◆ DATA PROVIDED:
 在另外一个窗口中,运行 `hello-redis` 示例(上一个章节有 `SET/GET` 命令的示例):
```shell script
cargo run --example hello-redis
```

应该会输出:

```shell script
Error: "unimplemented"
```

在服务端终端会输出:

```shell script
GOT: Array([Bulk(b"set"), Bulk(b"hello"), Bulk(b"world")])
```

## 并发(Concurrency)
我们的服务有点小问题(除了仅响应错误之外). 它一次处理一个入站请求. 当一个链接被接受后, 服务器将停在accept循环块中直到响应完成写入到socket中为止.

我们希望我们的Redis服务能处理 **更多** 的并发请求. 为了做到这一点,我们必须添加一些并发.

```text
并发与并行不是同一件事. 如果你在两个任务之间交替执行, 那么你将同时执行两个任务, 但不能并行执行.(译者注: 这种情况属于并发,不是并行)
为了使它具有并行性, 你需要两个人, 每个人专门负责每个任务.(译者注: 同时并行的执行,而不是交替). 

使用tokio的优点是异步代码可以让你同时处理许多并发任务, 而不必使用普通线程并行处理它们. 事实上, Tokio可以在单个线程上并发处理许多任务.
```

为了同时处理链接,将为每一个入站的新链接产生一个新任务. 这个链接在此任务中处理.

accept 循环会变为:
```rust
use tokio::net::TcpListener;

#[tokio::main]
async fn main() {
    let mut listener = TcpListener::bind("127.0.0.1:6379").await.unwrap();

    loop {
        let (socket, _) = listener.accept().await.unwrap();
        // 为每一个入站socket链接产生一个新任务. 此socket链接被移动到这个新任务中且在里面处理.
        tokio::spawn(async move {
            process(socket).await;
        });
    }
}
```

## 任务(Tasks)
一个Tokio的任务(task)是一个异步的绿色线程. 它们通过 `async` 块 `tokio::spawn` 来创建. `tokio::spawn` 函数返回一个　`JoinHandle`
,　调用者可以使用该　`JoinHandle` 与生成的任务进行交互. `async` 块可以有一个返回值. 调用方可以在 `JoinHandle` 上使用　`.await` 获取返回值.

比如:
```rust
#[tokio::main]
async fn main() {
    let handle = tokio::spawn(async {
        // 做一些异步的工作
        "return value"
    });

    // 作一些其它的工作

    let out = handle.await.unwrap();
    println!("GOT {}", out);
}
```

◆ WHAT IS REQUIRED:
Your task is to return all of the material exactly.

◆ TASK OUTPUT:
 在另外一个窗口中,运行 `hello-redis` 示例(上一个章节有 `SET/GET` 命令的示例):
```shell script
cargo run --example hello-redis
```

应该会输出:

```shell script
Error: "unimplemented"
```

在服务端终端会输出:

```shell script
GOT: Array([Bulk(b"set"), Bulk(b"hello"), Bulk(b"world")])
```

## 并发(Concurrency)
我们的服务有点小问题(除了仅响应错误之外). 它一次处理一个入站请求. 当一个链接被接受后, 服务器将停在accept循环块中直到响应完成写入到socket中为止.

我们希望我们的Redis服务能处理 **更多** 的并发请求. 为了做到这一点,我们必须添加一些并发.

```text
并发与并行不是同一件事. 如果你在两个任务之间交替执行, 那么你将同时执行两个任务, 但不能并行执行.(译者注: 这种情况属于并发,不是并行)
为了使它具有并行性, 你需要两个人, 每个人专门负责每个任务.(译者注: 同时并行的执行,而不是交替). 

使用tokio的优点是异步代码可以让你同时处理许多并发任务, 而不必使用普通线程并行处理它们. 事实上, Tokio可以在单个线程上并发处理许多任务.
```

为了同时处理链接,将为每一个入站的新链接产生一个新任务. 这个链接在此任务中处理.

accept 循环会变为:
```rust
use tokio::net::TcpListener;

#[tokio::main]
async fn main() {
    let mut listener = TcpListener::bind("127.0.0.1:6379").await.unwrap();

    loop {
        let (socket, _) = listener.accept().await.unwrap();
        // 为每一个入站socket链接产生一个新任务. 此socket链接被移动到这个新任务中且在里面处理.
        tokio::spawn(async move {
            process(socket).await;
        });
    }
}
```

## 任务(Tasks)
一个Tokio的任务(task)是一个异步的绿色线程. 它们通过 `async` 块 `tokio::spawn` 来创建. `tokio::spawn` 函数返回一个　`JoinHandle`
,　调用者可以使用该　`JoinHandle` 与生成的任务进行交互. `async` 块可以有一个返回值. 调用方可以在 `JoinHandle` 上使用　`.await` 获取返回值.

比如:
```rust
#[tokio::main]
async fn main() {
    let handle = tokio::spawn(async {
        // 做一些异步的工作
        "return value"
    });

    // 作一些其它的工作

    let out = handle.await.unwrap();
    println!("GOT {}", out);
}
```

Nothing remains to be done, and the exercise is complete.